# SynBioPython codon usage module

This notebook demonstrates the functionalities of the codon usage module of [SynBiopython](https://synbiopython.org).

In [2]:
from collections import Counter

from synbiopython import codon
from synbiopython.codon import table, utils

## Plates

The codon module supports both organism names and taxonomy ids, and mapping between both identifiers:

In [3]:
name = codon.get_name(4932)
tax_id = codon.get_tax_id("Saccharomyces cerevisiae")

print("Name:", name)
print("Taxonomy id:", tax_id)

Name: Saccharomyces cerevisiae
Taxonomy id: 4932


Codon usage tables can be retrieved through either name or taxonomy id:

In [4]:
name_table = table.get_table(name)
tax_id_table = table.get_table(tax_id)

These will be the same, irrespective of the method of retrieval:

In [5]:
assert name_table == tax_id_table

The table is a simple dictionary of amino acids to codons, which are themselves a codon to usage frequency dictionary:

In [6]:
l_codons = name_table["L"]
print(l_codons)

{'CTC': 0.06, 'CTG': 0.11, 'CTT': 0.13, 'CTA': 0.14, 'TTA': 0.28, 'TTG': 0.29}


## Utility methods

Utility methods are available for random sampling of codons, and for performing simple codon optimisations.
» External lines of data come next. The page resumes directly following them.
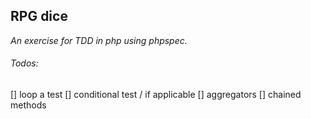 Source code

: ## RPG dice
_An exercise for TDD in php using phpspec._

###### Todos:
[] loop a test
[] conditional test / if applicable
[] aggregators
[] chained methods

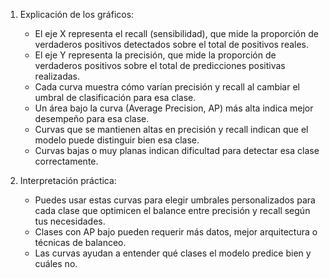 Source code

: 1. Explicación de los gráficos:
    - El eje X representa el recall (sensibilidad), que mide la proporción de verdaderos positivos detectados sobre el total de positivos reales.
    - El eje Y representa la precisión, que mide la proporción de verdaderos positivos sobre el total de predicciones positivas realizadas.
    - Cada curva muestra cómo varían precisión y recall al cambiar el umbral de clasificación para esa clase.
    - Un área bajo la curva (Average Precision, AP) más alta indica mejor desempeño para esa clase.
    - Curvas que se mantienen altas en precisión y recall indican que el modelo puede distinguir bien esa clase.
    - Curvas bajas o muy planas indican dificultad para detectar esa clase correctamente.

2. Interpretación práctica:
    - Puedes usar estas curvas para elegir umbrales personalizados para cada clase que optimicen el balance entre precisión y recall según tus necesidades.
    - Clases con AP bajo pueden requerir más datos, mejor arquitectura o técnicas de balanceo.
    - Las curvas ayudan a entender qué clases el modelo predice bien y cuáles no. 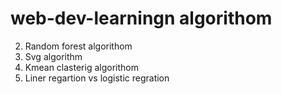 # web-dev-learningn algorithom
2. Random forest algorithom
3. Svg algorithm
4. Kmean clasterig algorithom
5. Liner regartion vs logistic regration


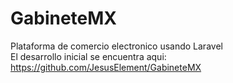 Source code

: # GabineteMX
Plataforma de comercio electronico usando Laravel <br>
El desarrollo inicial se encuentra aqui: <br>
https://github.com/JesusElement/GabineteMX

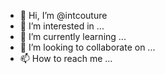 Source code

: - 👋 Hi, I’m @intcouture
- 👀 I’m interested in ...
- 🌱 I’m currently learning ...
- 💞️ I’m looking to collaborate on ...
- 📫 How to reach me ...

<!---
intcouture/intcouture is a ✨ special ✨ repository because its `README.md` (this file) appears on your GitHub profile.
You can click the Preview link to take a look at your changes.
--->
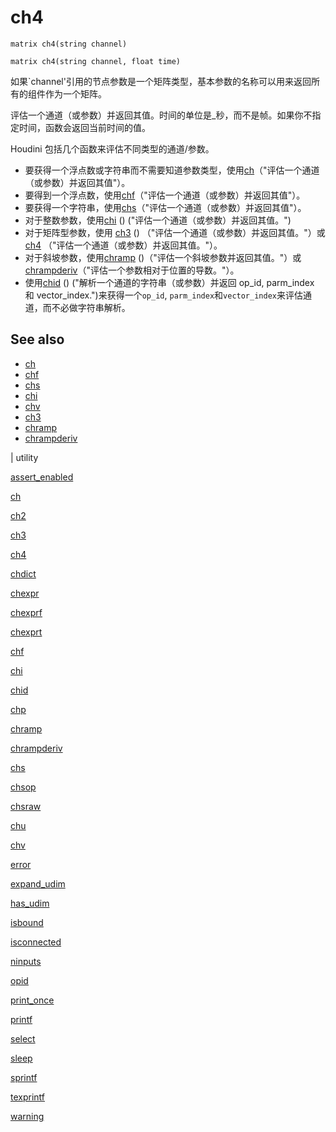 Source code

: # ch4

`matrix ch4(string channel)`

`matrix ch4(string channel, float time)`

如果`channel'引用的节点参数是一个矩阵类型，基本参数的名称可以用来返回所有的组件作为一个矩阵。

评估一个通道（或参数）并返回其值。时间的单位是_秒，而不是帧。如果你不指定时间，函数会返回当前时间的值。

Houdini 包括几个函数来评估不同类型的通道/参数。

- 要获得一个浮点数或字符串而不需要知道参数类型，使用[ch](ch.html)（"评估一个通道（或参数）并返回其值"）。
- 要得到一个浮点数，使用[chf](chf.html)（"评估一个通道（或参数）并返回其值"）。
- 要获得一个字符串，使用[chs](chs.html)（"评估一个通道（或参数）并返回其值"）。
- 对于整数参数，使用[chi](chi.html) () ("评估一个通道（或参数）并返回其值。")
- 对于矩阵型参数，使用 [ch3](ch3.html) () （"评估一个通道（或参数）并返回其值。"）或 [ch4](ch4.html) （"评估一个通道（或参数）并返回其值。"）。
- 对于斜坡参数，使用[chramp](chramp.html) ()（"评估一个斜坡参数并返回其值。"）或[chrampderiv](chrampderiv.html)（"评估一个参数相对于位置的导数。"）。
- 使用[chid](chid.html) () ("解析一个通道的字符串（或参数）并返回 op_id, parm_index 和 vector_index.")来获得一个`op_id`, `parm_index`和`vector_index`来评估通道，而不必做字符串解析。

## See also

- [ch](ch.html)
- [chf](chf.html)
- [chs](chs.html)
- [chi](chi.html)
- [chv](chv.html)
- [ch3](ch3.html)
- [chramp](chramp.html)
- [chrampderiv](chrampderiv.html)

|
utility

[assert_enabled](assert_enabled.html)

[ch](ch.html)

[ch2](ch2.html)

[ch3](ch3.html)

[ch4](ch4.html)

[chdict](chdict.html)

[chexpr](chexpr.html)

[chexprf](chexprf.html)

[chexprt](chexprt.html)

[chf](chf.html)

[chi](chi.html)

[chid](chid.html)

[chp](chp.html)

[chramp](chramp.html)

[chrampderiv](chrampderiv.html)

[chs](chs.html)

[chsop](chsop.html)

[chsraw](chsraw.html)

[chu](chu.html)

[chv](chv.html)

[error](error.html)

[expand_udim](expand_udim.html)

[has_udim](has_udim.html)

[isbound](isbound.html)

[isconnected](isconnected.html)

[ninputs](ninputs.html)

[opid](opid.html)

[print_once](print_once.html)

[printf](printf.html)

[select](select.html)

[sleep](sleep.html)

[sprintf](sprintf.html)

[texprintf](texprintf.html)

[warning](warning.html)
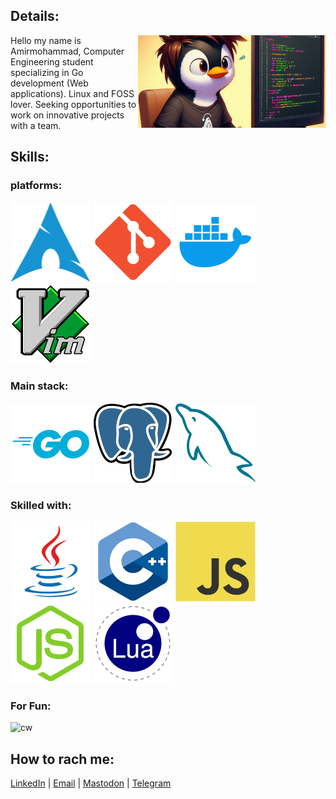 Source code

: ## Details:
<img src="./icons/bedp.jpg" width="300" align="right">
Hello my name is Amirmohammad, Computer Engineering student specializing in Go development (Web applications). Linux and FOSS lover. Seeking opportunities to work on innovative projects with a team.

## Skills:
### platforms: 
![archlinux](./icons/arch.png)
![git](./icons/git.png)
![docker](./icons/docker.png)
![vim](./icons/vim.png)

### Main stack:
![golang](./icons/go.png)
![pgsql](./icons/pg.png)
![mysql](./icons/mysql.png)

### Skilled with: 
![java](./icons/java.png)
![cpp](./icons/cpp.png)
![js](./icons/js.png)
![node](./icons/node.png)
![lua](./icons/lua.png)

### For Fun:
![cw](https://www.codewars.com/users/shimodii/badges/large)

## How to rach me:
[LinkedIn](https://www.linkedin.com/in/shimodi/) | [Email](mailto://am.shahmoradi93@gmail.com) | [Mastodon](https://khiar.net/@the_sudoer) | [Telegram](https://t.me/shimodii)

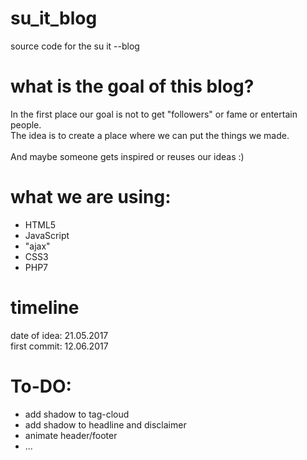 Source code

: # su_it_blog
source code for the su it --blog

# what is the goal of this blog?

In the first place our goal is not to get "followers" or fame or entertain people.<br>
The idea is to create a place where we can put the things we made.
<br>
<br>
And maybe someone gets inspired or reuses our ideas :)

# what we are using:
- HTML5
- JavaScript
- "ajax"
- CSS3
- PHP7

# timeline

date of idea: 21.05.2017
<br>
first commit: 12.06.2017

# To-DO:

- add shadow to tag-cloud
- add shadow to headline and disclaimer
- animate header/footer
- ... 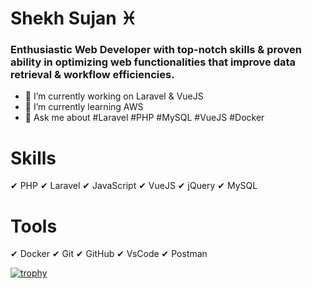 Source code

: # Shekh Sujan ♓

### Enthusiastic Web Developer with top-notch skills & proven ability in optimizing web functionalities that improve data retrieval & workflow efficiencies.  

- 🔭 I’m currently working on Laravel & VueJS 
- 🌱 I’m currently learning AWS
- 💬 Ask me about #Laravel #PHP #MySQL #VueJS #Docker


# Skills 
 ✔ PHP
 ✔ Laravel
 ✔ JavaScript
 ✔ VueJS
 ✔ jQuery
 ✔ MySQL
 
# Tools 
 ✔ Docker
 ✔ Git
 ✔ GitHub
 ✔ VsCode
 ✔ Postman

[![trophy](https://github-profile-trophy.vercel.app/?username=ShekhSujan&theme=onedark)](https://github.com/ryo-ma/github-profile-trophy)
 
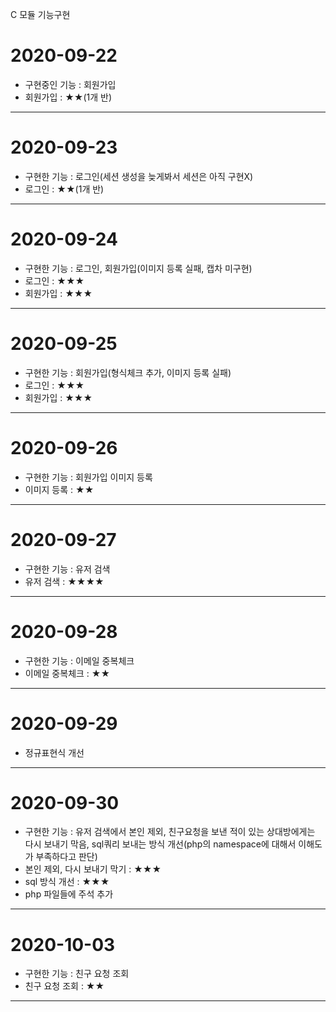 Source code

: C 모듈 기능구현

# 2020-09-22
- 구현중인 기능 : 회원가입
- 회원가입 : ★★(1개 반)

<hr/>

# 2020-09-23
- 구현한 기능 : 로그인(세션 생성을 늦게봐서 세션은 아직 구현X)
- 로그인 : ★★(1개 반)

<hr/>

# 2020-09-24
- 구현한 기능 : 로그인, 회원가입(이미지 등록 실패, 캡차 미구현)
- 로그인 : ★★★
- 회원가입 : ★★★

<hr/>

# 2020-09-25
- 구현한 기능 : 회원가입(형식체크 추가, 이미지 등록 실패)
- 로그인 : ★★★
- 회원가입 : ★★★

<hr/>

# 2020-09-26
- 구현한 기능 : 회원가입 이미지 등록
- 이미지 등록 : ★★

<hr/>

# 2020-09-27
- 구현한 기능 : 유저 검색
- 유저 검색 : ★★★★

<hr/>

# 2020-09-28
- 구현한 기능 : 이메일 중복체크
- 이메일 중복체크 : ★★ 

<hr/>

# 2020-09-29
- 정규표현식 개선

<hr/>

# 2020-09-30
- 구현한 기능 : 유저 검색에서 본인 제외, 친구요청을 보낸 적이 있는 상대방에게는 다시 보내기 막음, sql쿼리 보내는 방식 개선(php의 namespace에 대해서 이해도가 부족하다고 판단)
- 본인 제외, 다시 보내기 막기 : ★★★
- sql 방식 개선 : ★★★
- php 파일들에 주석 추가

<hr/>

# 2020-10-03
- 구현한 기능 : 친구 요청 조회
- 친구 요청 조회 : ★★

<hr/>






<!-- 구현해야 할것 -->
<!-- 친구추가가 되어있을시 요청 막기 -->
<!-- 친구요청이 보내진 날짜로부터 며칠이 지났는지 표시하기 -->
<!-- 친구요청 수락후 친구 테이블에 추가하기 / 수락 기능 완료 --> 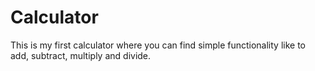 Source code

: # Calculator
This is my first calculator where you can find simple functionality like to add, subtract, multiply and divide.
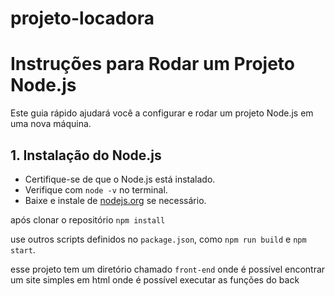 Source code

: # projeto-locadora
# Instruções para Rodar um Projeto Node.js

Este guia rápido ajudará você a configurar e rodar um projeto Node.js em uma nova máquina.

## 1. Instalação do Node.js

- Certifique-se de que o Node.js está instalado.
- Verifique com `node -v` no terminal.
- Baixe e instale de [nodejs.org](https://nodejs.org/) se necessário.

após clonar o repositório
`npm install`

use outros scripts definidos no `package.json`, como `npm run build` e `npm start`.

esse projeto tem um diretório chamado `front-end` onde é possível encontrar um site simples em html onde é possível executar as funções do back
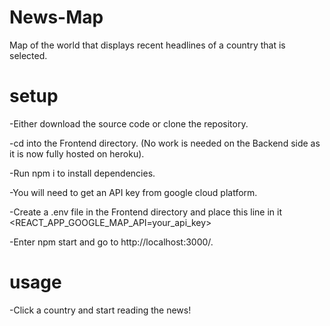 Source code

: # News-Map

Map of the world that displays recent headlines of a country that is selected.


# setup

-Either download the source code or clone the repository.

-cd into the Frontend directory. (No work is needed on the Backend side as it is now fully hosted on heroku).

-Run npm i to install dependencies.

-You will need to get an API key from google cloud platform.

-Create a .env file in the Frontend directory and place this line in it <REACT_APP_GOOGLE_MAP_API=your_api_key> 

-Enter npm start and go to http://localhost:3000/.

# usage

-Click a country and start reading the news!
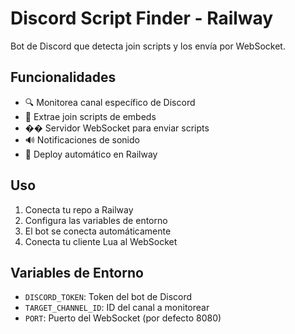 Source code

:# Discord Script Finder - Railway

Bot de Discord que detecta join scripts y los envía por WebSocket.

## Funcionalidades

- 🔍 Monitorea canal específico de Discord
- 📡 Extrae join scripts de embeds
- �� Servidor WebSocket para enviar scripts
- 🔊 Notificaciones de sonido
- 🚀 Deploy automático en Railway

## Uso

1. Conecta tu repo a Railway
2. Configura las variables de entorno
3. El bot se conecta automáticamente
4. Conecta tu cliente Lua al WebSocket

## Variables de Entorno

- `DISCORD_TOKEN`: Token del bot de Discord
- `TARGET_CHANNEL_ID`: ID del canal a monitorear
- `PORT`: Puerto del WebSocket (por defecto 8080) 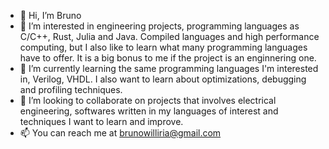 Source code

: - 👋 Hi, I’m Bruno
- 👀 I’m interested in engineering projects, programming languages as C/C++, Rust, Julia and Java. Compiled languages and high performance computing, but I also like to learn what many programming languages have to offer. It is a big bonus to me if the project is an enginnering one.
- 🌱 I’m currently learning the same programming languages I'm interested in, Verilog, VHDL. I also want to learn about optimizations, debugging and profiling techniques.
- 💞️ I’m looking to collaborate on projects that involves electrical engineering, softwares written in my languages of interest and techniques I want to learn and improve.
- 📫 You can reach me at brunowilliria@gmail.com
<!---
williria/williria is a ✨ special ✨ repository because its `README.md` (this file) appears on your GitHub profile.
You can click the Preview link to take a look at your changes.
--->
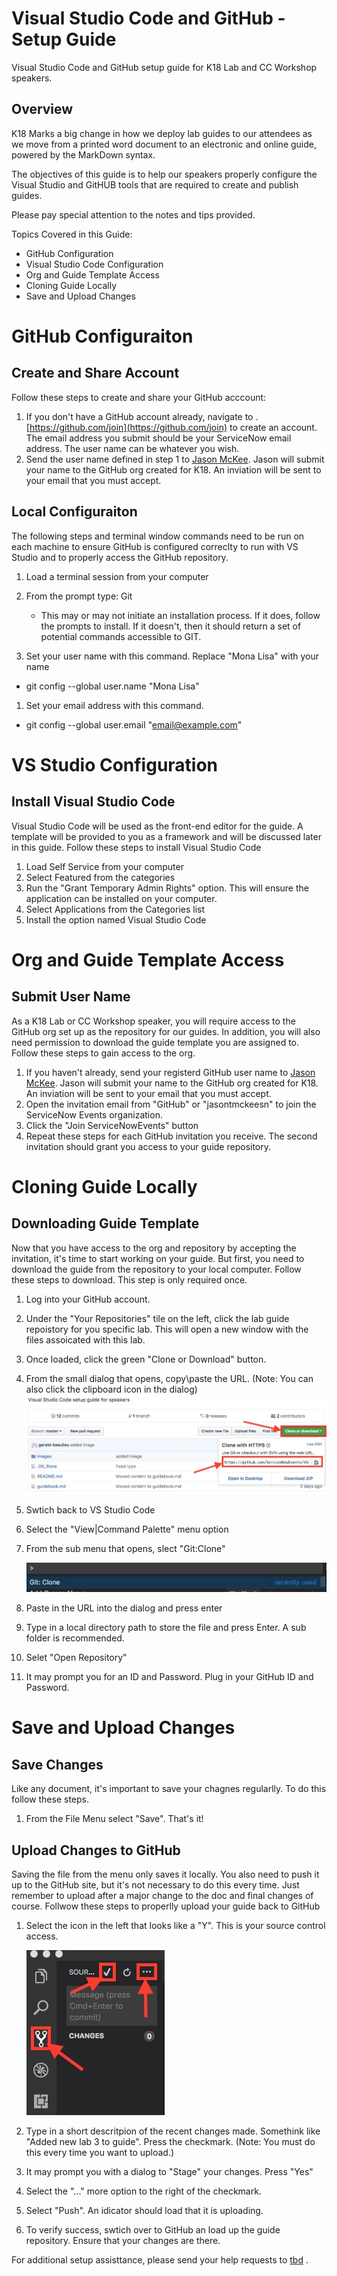 # Visual Studio Code and GitHub - Setup Guide
Visual Studio Code and GitHub setup guide for K18 Lab and CC Workshop speakers.

## Overview
K18 Marks a big change in how we deploy lab guides to our attendees as we move from a printed word document to an electronic and online guide, powered by the MarkDown syntax.

The objectives of this guide is to help our speakers properly configure the Visual Studio and GitHUB tools that are required to create and publish guides. 

Please pay special attention to the notes and tips provided.  

Topics Covered in this Guide: 
* GitHub Configuration
* Visual Studio Code Configuration
* Org and Guide Template Access
* Cloning Guide Locally
* Save and Upload Changes


# GitHub Configuraiton
## Create and Share Account
Follow these steps to create and share your GitHub acccount:

1. If you don't have a GitHub account already, navigate to .  [https://github.com/join](https://github.com/join) to create an account. The email address you submit should be your ServiceNow email address. The user name can be whatever you wish.
1. Send the user name defined in step 1 to [Jason McKee](mailto:jason.mckee@servicenow.com). Jason will submit your name to the GitHub org created for K18. An inviation will be sent to your email that you must accept.

## Local Configuraiton
The following steps and terminal window commands need to be run on each machine to ensure GitHub is configured correclty to run with VS Studio and to properly access the GitHub repository. 

1. Load a terminal session from your computer
1. From the prompt type: Git

    * This may or may not initiate an installation process. If it does, follow the prompts to install. If it doesn't, then it should return a set of potential commands accessible to GIT.
1. Set your user name with this command. Replace "Mona Lisa" with your name 
* git config --global user.name "Mona Lisa"
1. Set your email address with this command. 
* git config --global user.email "email@example.com"
    
# VS Studio Configuration
## Install Visual Studio Code
Visual Studio Code will be used as the front-end editor for the guide. A template will be provided to you as a framework and will be discussed later in this guide. Follow these steps to install Visual Studio Code
1. Load Self Service from your computer
1. Select Featured from the categories
1. Run the "Grant Temporary Admin Rights" option. This will ensure the application can be installed on your computer.
1. Select Applications from the Categories list
1. Install the option named Visual Studio Code

# Org and Guide Template Access

## Submit User Name
As a K18 Lab or CC Workshop speaker, you will require access to the GitHub org set up as the repository for our guides. In addition, you will also need permission to download the guide template you are assigned to. Follow these steps to gain access to the org. 

1. If you haven't already, send your registerd GitHub user name to [Jason McKee](mailto:jason.mckee@servicenow.com). Jason will submit your name to the GitHub org created for K18. An inviation will be sent to your email that you must accept.
1. Open the invitation email from "GitHub" or "jasontmckeesn" to join the ServiceNow Events organization. 
1. Click the "Join ServiceNowEvents" button
1. Repeat these steps for each GitHub invitation you receive. The second invitation should grant you access to your guide repository.

# Cloning Guide Locally
## Downloading Guide Template
Now that you have access to the org and repository by accepting the invitation, it's time to start working on your guide. But first, you need to download the guide from the repository to your local computer. Follow these steps to download. This step is only required once. 

1. Log into your GitHub account. 
1. Under the "Your Repositories" tile on the left, click the lab guide repoistory for you specific lab. This will open a new window with the files assoicated with this lab. 
1. Once loaded, click the green "Clone or Download" button. 
1. From the small dialog that opens, copy\paste the URL. (Note: You can also click the clipboard icon in the dialog)
  ![](images/clone_download_window.jpeg)
5. Swtich back to VS Studio Code
1. Select the "View|Command Palette" menu option
1. From the sub menu that opens, slect "Git:Clone"

    ![](images/git_clone.jpeg) 

8. Paste in the URL into the dialog and press enter
9. Type in a local directory path to store the file and press Enter. A sub folder is recommended.
1. Selet "Open Repository"
1. It may prompt you for an ID and Password. Plug in your GitHub ID and Password. 

# Save and Upload Changes
## Save Changes
Like any document, it's important to save your chagnes regularlly. To do this follow these steps. 

1. From the File Menu select "Save". That's it! 

## Upload Changes to GitHub
Saving the file from the menu only saves it locally. You also need to push it up to the GitHub site, but it's not necessary to do this every time. Just remember to upload after a major change to the doc and final changes of course. Follwow these steps to properlly upload your guide back to GitHub

1. Select the icon in the left that looks like a "Y". This is your source control access. 

    ![](images/checkin.jpeg)

2. Type in a short descritpion of the recent changes made. Somethink like "Added new lab 3 to guide". Press the checkmark. (Note: You must do this every time you want to upload.)
1. It may prompt you with a dialog to "Stage" your changes. Press "Yes"
1. Select the "..." more option to the right of the checkmark. 
1. Select "Push". An idicator should load that it is uploading. 

    
1. To verify success, swtich over to GitHub an load up the guide repository. Ensure that your changes are there. 

For additional setup assisttance, please send your help requests to [tbd](mailto:tbd@servicenow.com) .
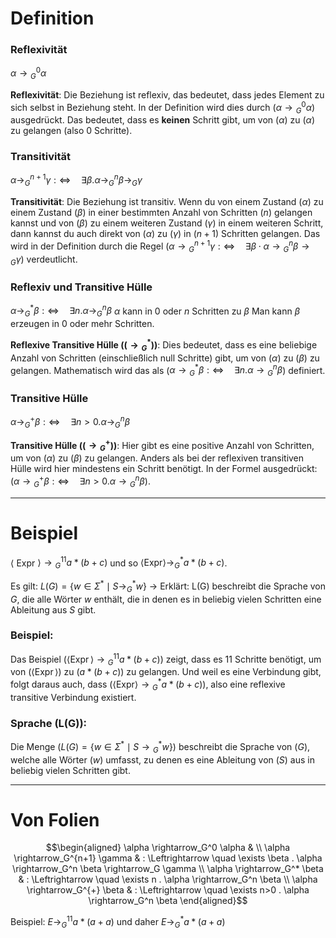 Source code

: 
# Definition
### Reflexivität
$\alpha \rightarrow{ }_G^0 \alpha$

**Reflexivität**: Die Beziehung ist reflexiv, das bedeutet, dass jedes Element zu sich selbst in Beziehung steht. In der Definition wird dies durch \($\alpha \rightarrow{_G^0} \alpha$\) ausgedrückt. Das bedeutet, dass es **keinen** Schritt gibt, um von \($\alpha$\) zu ($\alpha$) zu gelangen (also 0 Schritte).

### Transitivität
$\alpha \rightarrow_G^{n+1} \gamma: \Leftrightarrow \quad \exists \beta . \alpha \rightarrow_G^n \beta \rightarrow_G \gamma$

**Transitivität**: Die Beziehung ist transitiv. Wenn du von einem Zustand \($\alpha$\) zu einem Zustand \($\beta$\) in einer bestimmten Anzahl von Schritten \($n$\) gelangen kannst und von \($\beta$\) zu einem weiteren Zustand \($\gamma$\) in einem weiteren Schritt, dann kannst du auch direkt von \($\alpha$\) zu \($\gamma$) in \($n+1$\) Schritten gelangen. Das wird in der Definition durch die Regel ($\alpha \rightarrow{_G^{n+1}} \gamma: \Leftrightarrow \quad \exists \beta \cdot \alpha \rightarrow{_G^n} \beta \rightarrow{_G} \gamma$\) verdeutlicht.


### Reflexiv und Transitive Hülle
$\alpha \rightarrow_G^* \beta: \Leftrightarrow \quad \exists n . \alpha \rightarrow_G^n \beta$
$\alpha$ kann in 0 oder $n$ Schritten zu $\beta$
Man kann $\beta$ erzeugen in 0 oder mehr Schritten.

**Reflexive Transitive Hülle (($\rightarrow{_G^*}$))**: Dies bedeutet, dass es eine beliebige Anzahl von Schritten (einschließlich null Schritte) gibt, um von ($\alpha$) zu ($\beta$) zu gelangen. Mathematisch wird das als ($\alpha \rightarrow{_G^*} \beta: \Leftrightarrow \quad \exists n . \alpha \rightarrow{_G^n} \beta$) definiert.

### Transitive Hülle
$\alpha \rightarrow_G^{+} \beta: \Leftrightarrow \quad \exists n>0 . \alpha \rightarrow_G^n \beta$

**Transitive Hülle (\($\rightarrow{_G^+}$\))**: Hier gibt es eine positive Anzahl von Schritten, um von \($\alpha$\) zu \($\beta$\) zu gelangen. Anders als bei der reflexiven transitiven Hülle wird hier mindestens ein Schritt benötigt. In der Formel ausgedrückt: ($\alpha \rightarrow{_G^+} \beta: \Leftrightarrow \quad \exists n>0 . \alpha \rightarrow{_G^n} \beta$).


_____
# Beispiel
$\langle$ Expr $\rangle \rightarrow{ }_G^{11} a *(b+c)$ und so $\langle\mathrm{Expr}\rangle \rightarrow_G^* a *(b+c)$. 

Es gilt:
$L(G)=\left\{w \in \Sigma^* \mid S \rightarrow_G^* w\right\}$
	-> Erklärt: L(G) beschreibt die Sprache von $G$, die alle Wörter $w$ enthält, die in denen es in beliebig vielen Schritten eine Ableitung aus $S$ gibt.



### Beispiel:

Das Beispiel \($\langle\operatorname{Expr}\rangle \rightarrow{_G^{11}} a \ast (b+c)$) zeigt, dass es 11 Schritte benötigt, um von ($\langle\operatorname{Expr}\rangle$) zu $(a \ast (b+c)$\) zu gelangen. Und weil es eine Verbindung gibt, folgt daraus auch, dass \($\langle\mathrm{Expr}\rangle \rightarrow{_G^*} a \ast (b+c)$\), also eine reflexive transitive Verbindung existiert.


### Sprache (L(G)):
Die Menge \($L(G) = \left\{w \in \Sigma^* \mid S \rightarrow{_G^*} w\right\}$\) beschreibt die Sprache von ($G$), welche alle Wörter ($w$) umfasst, zu denen es eine Ableitung von ($S$) aus in beliebig vielen Schritten gibt.



_____
# Von Folien
$$\begin{aligned}
\alpha \rightarrow_G^0 \alpha & \\
\alpha \rightarrow_G^{n+1} \gamma & : \Leftrightarrow \quad \exists \beta . \alpha \rightarrow_G^n \beta \rightarrow_G \gamma \\
\alpha \rightarrow_G^* \beta & : \Leftrightarrow \quad \exists n . \alpha \rightarrow_G^n \beta \\
\alpha \rightarrow_G^{+} \beta & : \Leftrightarrow \quad \exists n>0 . \alpha \rightarrow_G^n \beta
\end{aligned}$$

Beispiel: $E \rightarrow_G^{11} a *(a+a) \text { und daher } E \rightarrow_G^* a *(a+a)$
Repeated sampling of lysine-encoding codons results in a comparable frequency between sampled codon usage and that expected from the supplied codon usage table:

In [7]:
sampled = [utils.sample(name_table, "L") for _ in range(10000)]

codons = Counter(sampled)

for codon, count in codons.items():
    print(codon, count / len(sampled), l_codons[codon])

TTA 0.2919 0.28
TTG 0.2748 0.29
CTT 0.1346 0.13
CTA 0.1361 0.14
CTC 0.0537 0.06
CTG 0.1089 0.11


Based on this probabilistic sampling, a simple codon usage optimisation method is provided:

In [8]:
aa_seq = 'ACDEFGHIKLMNPQRSTVWY'
print(utils.optimise(name_table, aa_seq))

GCGTGTGACGAGTTCGGGCATATCAAACTAATGAACCCACAGAGGTCAACTGTTTGGTAT